2014 Tax Tips for Newlyweds

Posted on: April 22nd, 2014 by sashworth No Comments

Scott Estill – 4-22-2014

2014 Tax Tips for Newlyweds

  • For tax purposes, your marital status is determined as of December 31, 2014.  As such, it is possible to time the marriage to produce the lowest possible tax results (i.e. should we marry in 2014 or 2015).
  • If either spouse changed his/her name as a result of the marriage, make sure the name(s) has been changed at the Social Security Administration (Form SS-5) and the name matches the name used on your first tax return as a married person.
  • Married couples are permitted to file their taxes one of two ways:  married filing jointly or married filing separately.  While a joint filing status is usually best of most couples in that it will result in the least amount of taxes being paid, it doesn’t hurt to compute the taxes with each filing status to see which produces the lowest tax bill in your particular situation.   You are permitted to change your filing status in the future so any decisions for 2014 are not binding on future tax years.
  • If either spouse has a current tax issue pending from prior to the marriage, the couple should consider filing separately, especially if tax refunds are at issue and one spouse has no legal liability for the debts of the other spouse.
  • For same-sex couples, the IRS will view you as legally married for federal tax purposes.  Thus, a joint or separate filing status will need to be determined for federal tax purposes.
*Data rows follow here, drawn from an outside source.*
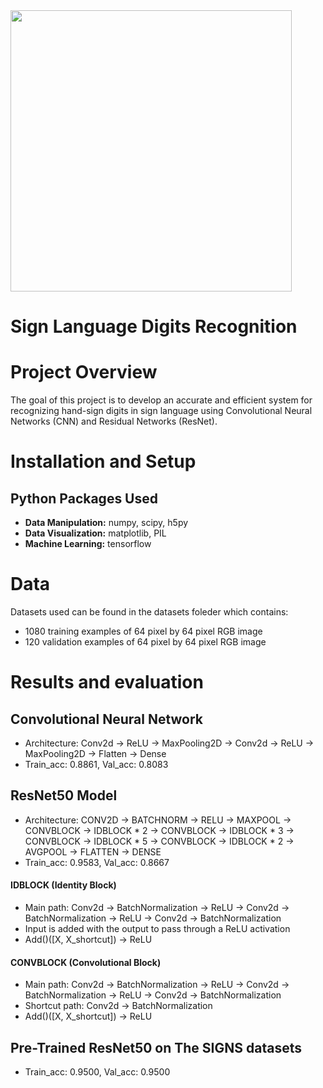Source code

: <img src="https://github.com/trtrgfh/Sign-Language-Digits-Recognition/assets/73056232/6f907dc1-1470-4b06-aaf8-a3dd070eaae4" width="450"/>

# Sign Language Digits Recognition

# Project Overview
The goal of this project is to develop an accurate and efficient system for recognizing hand-sign digits in sign language using Convolutional Neural Networks (CNN) and Residual Networks (ResNet).

# Installation and Setup
## Python Packages Used
- **Data Manipulation:** numpy, scipy, h5py
- **Data Visualization:** matplotlib, PIL
- **Machine Learning:** tensorflow

# Data
Datasets used can be found in the datasets foleder which contains:
- 1080 training examples of 64 pixel by 64 pixel RGB image 
- 120 validation examples of 64 pixel by 64 pixel RGB image 

# Results and evaluation
## Convolutional Neural Network
- Architecture: Conv2d -> ReLU -> MaxPooling2D -> Conv2d -> ReLU -> MaxPooling2D -> Flatten -> Dense
- Train_acc: 0.8861, Val_acc: 0.8083

## ResNet50 Model
- Architecture: CONV2D -> BATCHNORM -> RELU -> MAXPOOL -> CONVBLOCK -> IDBLOCK * 2 -> CONVBLOCK -> IDBLOCK * 3 -> CONVBLOCK -> IDBLOCK * 5 -> CONVBLOCK -> IDBLOCK * 2 -> AVGPOOL -> FLATTEN -> DENSE 
- Train_acc: 0.9583, Val_acc: 0.8667

#### IDBLOCK (Identity Block)
- Main path: Conv2d -> BatchNormalization -> ReLU -> Conv2d -> BatchNormalization -> ReLU -> Conv2d -> BatchNormalization
- Input is added with the output to pass through a ReLU activation
- Add()([X, X_shortcut]) -> ReLU

#### CONVBLOCK (Convolutional Block)
- Main path: Conv2d -> BatchNormalization -> ReLU -> Conv2d -> BatchNormalization -> ReLU -> Conv2d -> BatchNormalization
- Shortcut path: Conv2d -> BatchNormalization
- Add()([X, X_shortcut]) -> ReLU

## Pre-Trained ResNet50 on The SIGNS datasets
- Train_acc: 0.9500, Val_acc: 0.9500
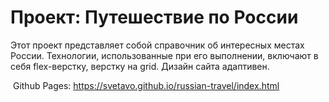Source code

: # Проект: Путешествие по России

Этот проект представляет собой справочник об интересных местах России. 
Технологии, использованные при его выполнении, включают в себя flex-верстку, верстку на grid. Дизайн сайта адаптивен. 

 Github Pages: https://svetavo.github.io/russian-travel/index.html
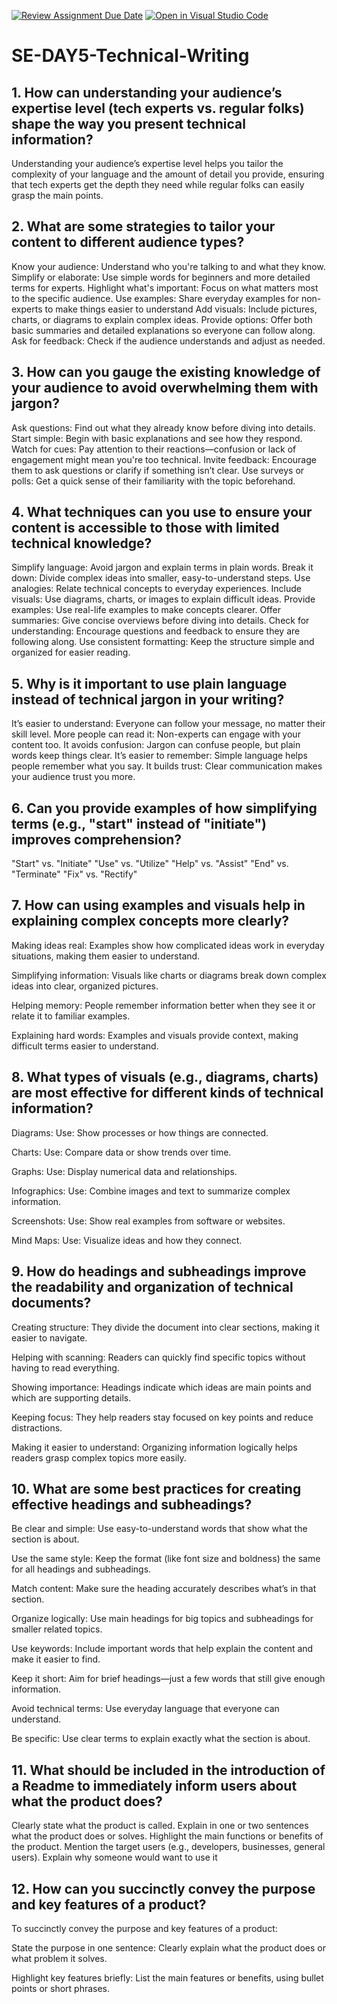 [![Review Assignment Due Date](https://classroom.github.com/assets/deadline-readme-button-22041afd0340ce965d47ae6ef1cefeee28c7c493a6346c4f15d667ab976d596c.svg)](https://classroom.github.com/a/zsAR-pyY)
[![Open in Visual Studio Code](https://classroom.github.com/assets/open-in-vscode-2e0aaae1b6195c2367325f4f02e2d04e9abb55f0b24a779b69b11b9e10269abc.svg)](https://classroom.github.com/online_ide?assignment_repo_id=16472669&assignment_repo_type=AssignmentRepo)
# SE-DAY5-Technical-Writing
## 1. How can understanding your audience’s expertise level (tech experts vs. regular folks) shape the way you present technical information?
Understanding your audience’s expertise level helps you tailor the complexity of your language and the amount of detail you provide, ensuring that tech experts get the depth they need while regular folks can easily grasp the main points.

## 2. What are some strategies to tailor your content to different audience types?
Know your audience: Understand who you're talking to and what they know.
Simplify or elaborate: Use simple words for beginners and more detailed terms for experts.
Highlight what's important: Focus on what matters most to the specific audience.
Use examples: Share everyday examples for non-experts to make things easier to understand
Add visuals: Include pictures, charts, or diagrams to explain complex ideas.
Provide options: Offer both basic summaries and detailed explanations so everyone can follow along.
Ask for feedback: Check if the audience understands and adjust as needed.

## 3. How can you gauge the existing knowledge of your audience to avoid overwhelming them with jargon?
Ask questions: Find out what they already know before diving into details.
Start simple: Begin with basic explanations and see how they respond.
Watch for cues: Pay attention to their reactions—confusion or lack of engagement might mean you're too technical.
Invite feedback: Encourage them to ask questions or clarify if something isn’t clear.
Use surveys or polls: Get a quick sense of their familiarity with the topic beforehand.

## 4. What techniques can you use to ensure your content is accessible to those with limited technical knowledge?

Simplify language: Avoid jargon and explain terms in plain words.
Break it down: Divide complex ideas into smaller, easy-to-understand steps.
Use analogies: Relate technical concepts to everyday experiences.
Include visuals: Use diagrams, charts, or images to explain difficult ideas.
Provide examples: Use real-life examples to make concepts clearer.
Offer summaries: Give concise overviews before diving into details.
Check for understanding: Encourage questions and feedback to ensure they are following along.
Use consistent formatting: Keep the structure simple and organized for easier reading.

## 5. Why is it important to use plain language instead of technical jargon in your writing?
It’s easier to understand: Everyone can follow your message, no matter their skill level.
More people can read it: Non-experts can engage with your content too.
It avoids confusion: Jargon can confuse people, but plain words keep things clear.
It’s easier to remember: Simple language helps people remember what you say.
It builds trust: Clear communication makes your audience trust you more.

## 6. Can you provide examples of how simplifying terms (e.g., "start" instead of "initiate") improves comprehension?
"Start" vs. "Initiate"
"Use" vs. "Utilize"
"Help" vs. "Assist"
"End" vs. "Terminate"
"Fix" vs. "Rectify"

## 7. How can using examples and visuals help in explaining complex concepts more clearly?
Making ideas real: Examples show how complicated ideas work in everyday situations, making them easier to understand.

Simplifying information: Visuals like charts or diagrams break down complex ideas into clear, organized pictures.

Helping memory: People remember information better when they see it or relate it to familiar examples.

Explaining hard words: Examples and visuals provide context, making difficult terms easier to understand.

## 8. What types of visuals (e.g., diagrams, charts) are most effective for different kinds of technical information?
Diagrams:
Use: Show processes or how things are connected.

Charts:
Use: Compare data or show trends over time.


Graphs:
Use: Display numerical data and relationships.

Infographics:
Use: Combine images and text to summarize complex information.


Screenshots:
Use: Show real examples from software or websites.

Mind Maps:
Use: Visualize ideas and how they connect.


## 9. How do headings and subheadings improve the readability and organization of technical documents?
Creating structure: They divide the document into clear sections, making it easier to navigate.

Helping with scanning: Readers can quickly find specific topics without having to read everything.

Showing importance: Headings indicate which ideas are main points and which are supporting details.

Keeping focus: They help readers stay focused on key points and reduce distractions.

Making it easier to understand: Organizing information logically helps readers grasp complex topics more easily.
## 10. What are some best practices for creating effective headings and subheadings?
Be clear and simple: Use easy-to-understand words that show what the section is about.

Use the same style: Keep the format (like font size and boldness) the same for all headings and subheadings.

Match content: Make sure the heading accurately describes what’s in that section.

Organize logically: Use main headings for big topics and subheadings for smaller related topics.

Use keywords: Include important words that help explain the content and make it easier to find.

Keep it short: Aim for brief headings—just a few words that still give enough information.

Avoid technical terms: Use everyday language that everyone can understand.

Be specific: Use clear terms to explain exactly what the section is about.
## 11. What should be included in the introduction of a Readme to immediately inform users about what the product does?
 Clearly state what the product is called.
 Explain in one or two sentences what the product does or solves.
 Highlight the main functions or benefits of the product.
 Mention the target users (e.g., developers, businesses, general users).
 Explain why someone would want to use it
## 12. How can you succinctly convey the purpose and key features of a product?
To succinctly convey the purpose and key features of a product:

State the purpose in one sentence: Clearly explain what the product does or what problem it solves.


Highlight key features briefly: List the main features or benefits, using bullet points or short phrases.

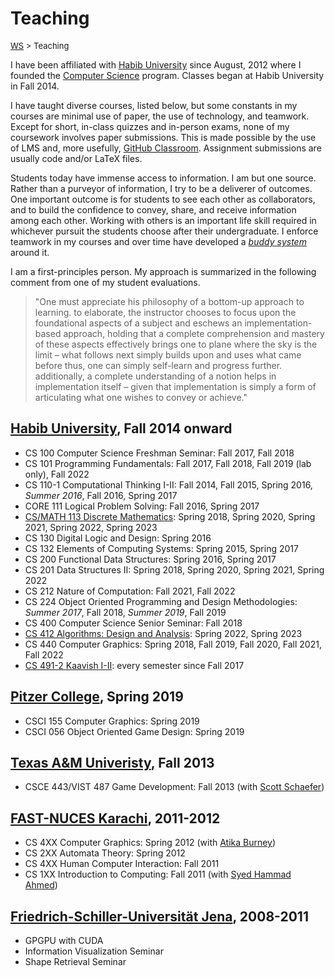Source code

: # Teaching

<font size = "2">[WS](https://waqarsaleem.github.io/) > Teaching</font>

I have been affiliated with [Habib University](https://habib.edu.pk) since August, 2012 where I founded the [Computer Science](https://habib.edu.pk/academics/sse/computer-science/) program. Classes began at Habib University in Fall 2014.

I have taught diverse courses, listed below, but some constants in my courses are minimal use of paper, the use of technology, and teamwork. Except for short, in-class quizzes and in-person exams, none of my coursework involves paper submissions. This is made possible by the use of LMS and, more usefully, [GitHub Classroom](https://classroom.github.com). Assignment submissions are usually code and/or LaTeX files.

Students today have immense access to information. I am but one source. Rather than a purveyor of information, I try to be a deliverer of outcomes. One important outcome is for students to see each other as collaborators, and to build the confidence to convey, share, and receive information among each other. Working with others is an important life skill required in whichever pursuit the students choose after their undergraduate. I enforce teamwork in my courses and over time have developed a [_buddy system_](./buddy) around it.

I am a first-principles person. My approach is summarized in the following comment from one of my student evaluations.

>"One must appreciate his philosophy of a bottom-up approach to learning. to elaborate, the instructor chooses to focus upon the foundational aspects of a subject and eschews an implementation-based approach, holding that a complete comprehension and mastery of these aspects effectively brings one to plane where the sky is the limit – what follows next simply builds upon and uses what came before thus, one can simply self-learn and progress further. additionally, a complete understanding of a notion helps in implementation itself – given that implementation is simply a form of articulating what one wishes to convey or achieve."

## [Habib University]((https://habib.edu.pk)), Fall 2014 onward

- CS 100 Computer Science Freshman Seminar: Fall 2017, Fall 2018
- CS 101 Programming Fundamentals: Fall 2017, Fall 2018, Fall 2019 (lab only), Fall 2022
- CS 110-1 Computational Thinking I-II: Fall 2014, Fall 2015, Spring 2016, _Summer 2016_, Fall 2016, Spring 2017
- CORE 111 Logical Problem Solving: Fall 2016, Spring 2017
- [CS/MATH 113 Discrete Mathematics](cs113): Spring 2018, Spring 2020, Spring 2021, Spring 2022, Spring 2023
- CS 130 Digital Logic and Design: Spring 2016
- CS 132 Elements of Computing Systems: Spring 2015, Spring 2017
- CS 200 Functional Data Structures: Spring 2016, Spring 2017
- CS 201 Data Structures II: Spring 2018, Spring 2020, Spring 2021, Spring 2022 
- CS 212 Nature of Computation: Fall 2021, Fall 2022 
- CS 224 Object Oriented Programming and Design Methodologies: _Summer 2017_, Fall 2018, _Summer 2019_, Fall 2019
- CS 400 Computer Science Senior Seminar: Fall 2018
- [CS 412 Algorithms: Design and Analysis](./cs412): Spring 2022, Spring 2023
- CS 440 Computer Graphics: Spring 2018, Fall 2019, Fall 2020, Fall 2021, Fall 2022
- [CS 491-2 Kaavish I-II](./kaavish): every semester since Fall 2017

## [__Pitzer College__](https://www.tamu.edu), Spring 2019

- CSCI 155 Computer Graphics: Spring 2019
- CSCI 056 Object Oriented Game Design: Spring 2019

## [__Texas A&M Univeristy__](https://www.tamu.edu), Fall 2013

- CSCE 443/VIST 487 Game Development: Fall 2013 (with [Scott Schaefer](https://people.engr.tamu.edu/schaefer/index.html))

## [__FAST-NUCES Karachi__](https://khi.nu.edu.pk), 2011-2012

- CS 4XX Computer Graphics: Spring 2012 (with [Atika Burney](https://www.linkedin.com/in/atika-burney-03673a20/?originalSubdomain=nz))
- CS 2XX Automata Theory: Spring 2012
- CS 4XX Human Computer Interaction: Fall 2011
- CS 1XX Introduction to Computing: Fall 2011 (with [Syed Hammad Ahmed](https://www.linkedin.com/in/shammad/?originalSubdomain=pk))

## [__Friedrich-Schiller-Universität Jena__](https://www.uni-jena.de), 2008-2011

- GPGPU with CUDA
- Information Visualization Seminar
- Shape Retrieval Seminar

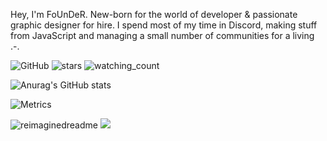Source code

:Hey, I'm FoUnDeR. New-born for the world of developer & passionate graphic designer for hire.
I spend most of my time in Discord, making stuff from JavaScript and managing a small number of communities for a living .-.

<img alt="GitHub" src="https://img.shields.io/badge/dynamic/json?logo=github&label=GitHub+Followers&labelColor=282c34&color=181717&query=%24.data.totalSubs&url=https%3A%2F%2Fapi.spencerwoo.com%2Fsubstats%2F%3Fsource%3Dgithub%26queryKey%3DFoUnDeRR&longCache=true"/> <img src="https://img.shields.io/github/stars/FoUnDeRR?label=Stars" alt="stars"> <img src="https://komarev.com/ghpvc/?username=FoUnDeRR&color=brightgreen" alt="watching_count" />



![Anurag's GitHub stats](https://github-readme-stats.vercel.app/api?username=FoUnDeRR&show_icons=true&bg_color=00000000)

![Metrics](https://metrics.lecoq.io/FoUnDeRR?template=classic&base.header=0&gists=1&lines=1&config.timezone=America%2FToronto)

<img src="https://myreadme.vercel.app/api/embed/FoUnDeRR?panels=userstatistics,toprepositories,toplanguages,commitgraph" alt="reimaginedreadme" />

<img src="https://github-profile-trophy.vercel.app/?username=FoUnDeRR&theme=juicyfresh&no-bg=true" />
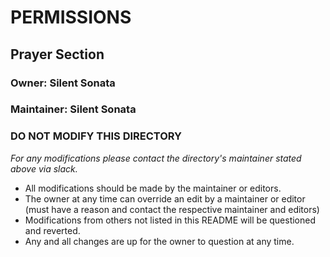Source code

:# PERMISSIONS
## Prayer Section
### Owner: Silent Sonata
### Maintainer: Silent Sonata

### DO NOT MODIFY THIS DIRECTORY

*For any modifications please contact the directory's maintainer stated above via slack.*


* All modifications should be made by the maintainer or editors.
* The owner at any time can override an edit by a maintainer or editor (must have a reason and contact the respective maintainer and editors)
* Modifications from others not listed in this README will be questioned and reverted.
* Any and all changes are up for the owner to question at any time.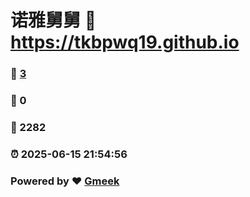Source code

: # 诺雅舅舅 :link: https://tkbpwq19.github.io 
### :page_facing_up: [3](https://tkbpwq19.github.io/tag.html) 
### :speech_balloon: 0 
### :hibiscus: 2282 
### :alarm_clock: 2025-06-15 21:54:56 
### Powered by :heart: [Gmeek](https://github.com/Meekdai/Gmeek)
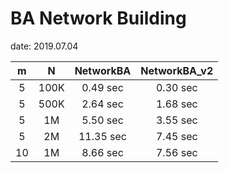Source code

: # BA Network Building 
date: 2019.07.04

m | N | NetworkBA | NetworkBA_v2 |
:---: | :---: | :---: | :---: |
5   |   100K    | 0.49 sec | 0.30 sec
5   |   500K    | 2.64 sec | 1.68 sec
5   |   1M    | 5.50 sec | 3.55 sec
5   |   2M    | 11.35 sec | 7.45 sec
10   |   1M    | 8.66 sec | 7.56 sec




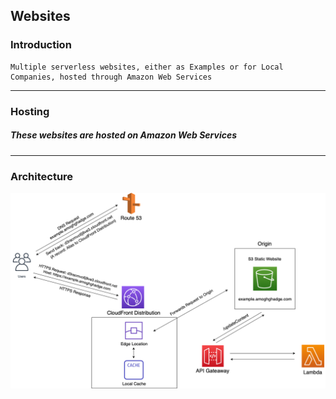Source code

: ## Websites

### Introduction
    Multiple serverless websites, either as Examples or for Local Companies, hosted through Amazon Web Services
___________________________________________________________________________________________________

### Hosting
##### These websites are hosted on Amazon Web Services
___________________________________________________________________________________________________

### Architecture
![Architecture](Website_Backend.png)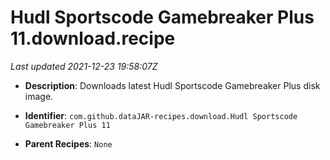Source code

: # Hudl Sportscode Gamebreaker Plus 11.download.recipe

_Last updated 2021-12-23 19:58:07Z_

- **Description**: Downloads latest Hudl Sportscode Gamebreaker Plus disk image.

- **Identifier**: `com.github.dataJAR-recipes.download.Hudl Sportscode Gamebreaker Plus 11`

- **Parent Recipes**: `None`
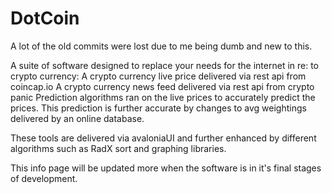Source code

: # DotCoin
A lot of the old commits were lost due to me being dumb and new to this.

A suite of software designed to replace your needs for the internet in re: to crypto currency:
A crypto currency live price delivered via rest api from coincap.io
A crypto currency news feed delivered via rest api from crypto panic
Prediction algorithms ran on the live prices to accurately predict the prices. This prediction is further accurate by changes to avg weightings delivered by an online database.

These tools are delivered via avaloniaUI and further enhanced by different algorithms such as RadX sort and graphing libraries.

This info page will be updated more when the software is in it's final stages of development.
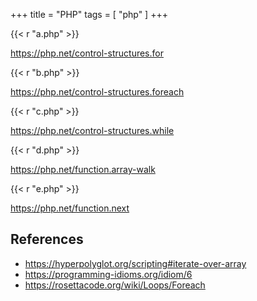 +++
title = "PHP"
tags = [ "php" ]
+++

{{< r "a.php" >}}

<https://php.net/control-structures.for>

{{< r "b.php" >}}

<https://php.net/control-structures.foreach>

{{< r "c.php" >}}

<https://php.net/control-structures.while>

{{< r "d.php" >}}

<https://php.net/function.array-walk>

{{< r "e.php" >}}

<https://php.net/function.next>

## References

- <https://hyperpolyglot.org/scripting#iterate-over-array>
- <https://programming-idioms.org/idiom/6>
- <https://rosettacode.org/wiki/Loops/Foreach>
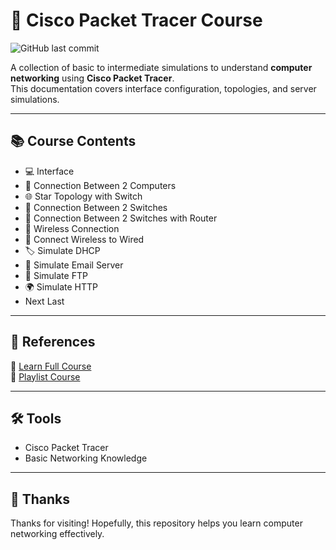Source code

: # 🚀 Cisco Packet Tracer Course  

![GitHub last commit](https://img.shields.io/github/last-commit/azrilpramudia/cisco-packet-tracer-course?style=for-the-badge)  

A collection of basic to intermediate simulations to understand **computer networking** using **Cisco Packet Tracer**.  
This documentation covers interface configuration, topologies, and server simulations.

---

## 📚 Course Contents
- 💻 Interface  
- 🔌 Connection Between 2 Computers  
- 🌐 Star Topology with Switch  
- 🔗 Connection Between 2 Switches  
- 📡 Connection Between 2 Switches with Router  
- 📶 Wireless Connection  
- 🔄 Connect Wireless to Wired  
- 🏷️ Simulate DHCP  
- 📧 Simulate Email Server  
- 📂 Simulate FTP  
- 🌍 Simulate HTTP
- Next Last

---

## 🎥 References
📌 [Learn Full Course](https://youtu.be/ty0HMs48U1k?si=oRu7xAE7oOrg15qX)  
📌 [Playlist Course](https://www.youtube.com/watch?v=OOA7uqSvBNI&list=PLVFyjfF2Drdt9hXs37KTPTIqtNVCXFfOG)

---

## 🛠️ Tools
- Cisco Packet Tracer  
- Basic Networking Knowledge  

---

## 🙏 Thanks
Thanks for visiting! Hopefully, this repository helps you learn computer networking effectively.

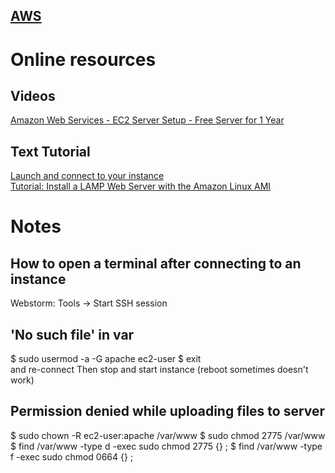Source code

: ## [AWS](https://aws.amazon.com/)  
# Online resources  
## Videos
[Amazon Web Services - EC2 Server Setup - Free Server for 1 Year](https://www.youtube.com/watch?v=HfnIL5lM8WY)  
## Text Tutorial
[Launch and connect to your instance](https://docs.aws.amazon.com/AWSEC2/latest/UserGuide/EC2_GetStarted.html#ec2-launch-instance)  
[Tutorial: Install a LAMP Web Server with the Amazon Linux AMI](https://docs.aws.amazon.com/AWSEC2/latest/UserGuide/install-LAMP.html)
# Notes
## How to open a terminal after connecting to an instance
Webstorm: Tools -> Start SSH session
## 'No such file' in var
$ sudo usermod -a -G apache ec2-user
$ exit  
and re-connect
Then stop and start instance (reboot sometimes doesn't work)
## Permission denied while uploading files to server
$ sudo chown -R ec2-user:apache /var/www
$ sudo chmod 2775 /var/www
$ find /var/www -type d -exec sudo chmod 2775 {} \;
$ find /var/www -type f -exec sudo chmod 0664 {} \;


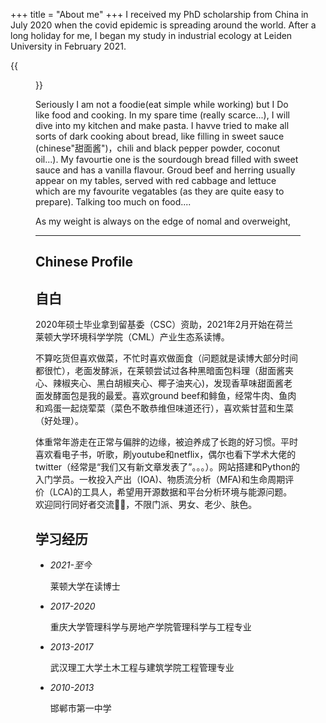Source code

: +++
title = "About me"
+++
I received my PhD scholarship from China in July 2020 when the covid epidemic is spreading around the world. After a long holiday for me, I began my study in industrial ecology at Leiden University in February 2021. 

{{<figure src="https://chi01pap002files.storage.live.com/y4m9I-mue-Tm6FHkbXceQPXtvyCCANDd1ucBIcFM4wTzNggk_Z9tRvxrGIoJmO_elwpukStnRJ5ZXDy2h7B1vhklP7p959n1bKT4526ukBuTqUv7w0pbSQRo8c2EZHsjwHUpeFf5y89PiYhKW1oYHsiETGSmSwllhDF28Aml6uSe8BGMycmXuL77-1QuyLgG4ZJ?width=1928&height=1163&cropmode=none" caption="My family traveling in Sanya, China">}}

Seriously I am not a foodie(eat simple while working) but I Do like food and cooking. In my spare time (really scarce...), I will dive into my kitchen and make pasta. I havve tried to make all sorts of dark cooking about bread, like filling in sweet sauce (chinese"甜面酱")，chili and black pepper powder, coconut oil...). My favourtie one is the sourdough bread filled with sweet sauce and has a vanilla flavour. Groud beef and herring usually appear on my tables, served with red cabbage and lettuce which are my favourite vegatables (as they are quite easy to prepare). Talking too much on food....

As my weight is always on the edge of nomal and overweight, 


---
## Chinese Profile
## 自白
2020年硕士毕业拿到留基委（CSC）资助，2021年2月开始在荷兰莱顿大学环境科学学院（CML）产业生态系读博。

不算吃货但喜欢做菜，不忙时喜欢做面食（问题就是读博大部分时间都很忙），老面发酵派，在莱顿尝试过各种黑暗面包料理（甜面酱夹心、辣椒夹心、黑白胡椒夹心、椰子油夹心)，发现香草味甜面酱老面发酵面包是我的最爱。喜欢ground beef和鲱鱼，经常牛肉、鱼肉和鸡蛋一起烧荤菜（菜色不敢恭维但味道还行），喜欢紫甘蓝和生菜（好处理）。

体重常年游走在正常与偏胖的边缘，被迫养成了长跑的好习惯。平时喜欢看电子书，听歌，刷youtube和netflix，偶尔也看下学术大佬的twitter（经常是“我们又有新文章发表了”。。。）。网站搭建和Python的入门学员。一枚投入产出（IOA)、物质流分析（MFA)和生命周期评价（LCA)的工具人，希望用开源数据和平台分析环境与能源问题。欢迎同行同好者交流🙋🙋，不限门派、男女、老少、肤色。

## 学习经历

* *2021-至今*     

  莱顿大学在读博士 
* *2017-2020*     
  
  重庆大学管理科学与房地产学院管理科学与工程专业 
* *2013-2017*     
  
  武汉理工大学土木工程与建筑学院工程管理专业  
* *2010-2013*     
  
  邯郸市第一中学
However, there is still uncertainty for same-sex married couples who live in a state that does not recognize their marriage.  If this is the case, it may be necessary to file as married at the federal level and single at the state level.
  • It may be easier for you and your spouse to itemize tax deductions after marriage given that you both can combine your deductions if you file a joint tax return.   These deductions include charitable donations, state and local taxes, mortgage interest, investment expenses, unreimbursed employee business expenses and many other possible expense deductions.
  • It is important to review your income tax withholdings at your W-2 job.  In some instances, it may be beneficial to claim an extra exemption for income tax withholding purposes (for your new spouse), resulting in less taxes being withheld and a pay increase to you!  You should use this strategy only if you anticipate a tax refund at the end of the year.  If you owe taxes, you may be liable for additional interest and/or penalties if you are under-withheld in the tax department.
  • You should also review retirement the plan options for both spouses, as in some instances contributions to a Roth IRA or other tax-favored plan may now be available to newly-married couples.
  • For couples who each owned a personal residence before the marriage, there may be some tax breaks available when selling one of the homes.  For instance, if a home is sold as a result of combining two households, newlyweds may be able to exclude some or all of the capital gains.  If the seller owned and used the home as a main residence for at least two of the past five years before selling it, he or she can exclude $250,000 of capital gains.  Once married, the amount doubles to $500,000 if the couple files jointly and meets certain ownership and use tests.  This is one area in which a small amount of tax planning can reap very large financial rewards via tax savings.
  • If one or both spouses change addresses following the marriage, it is important to file a change of address (Form 8822) with the IRS so that you are kept aware of any notices, refund checks or other tax matters.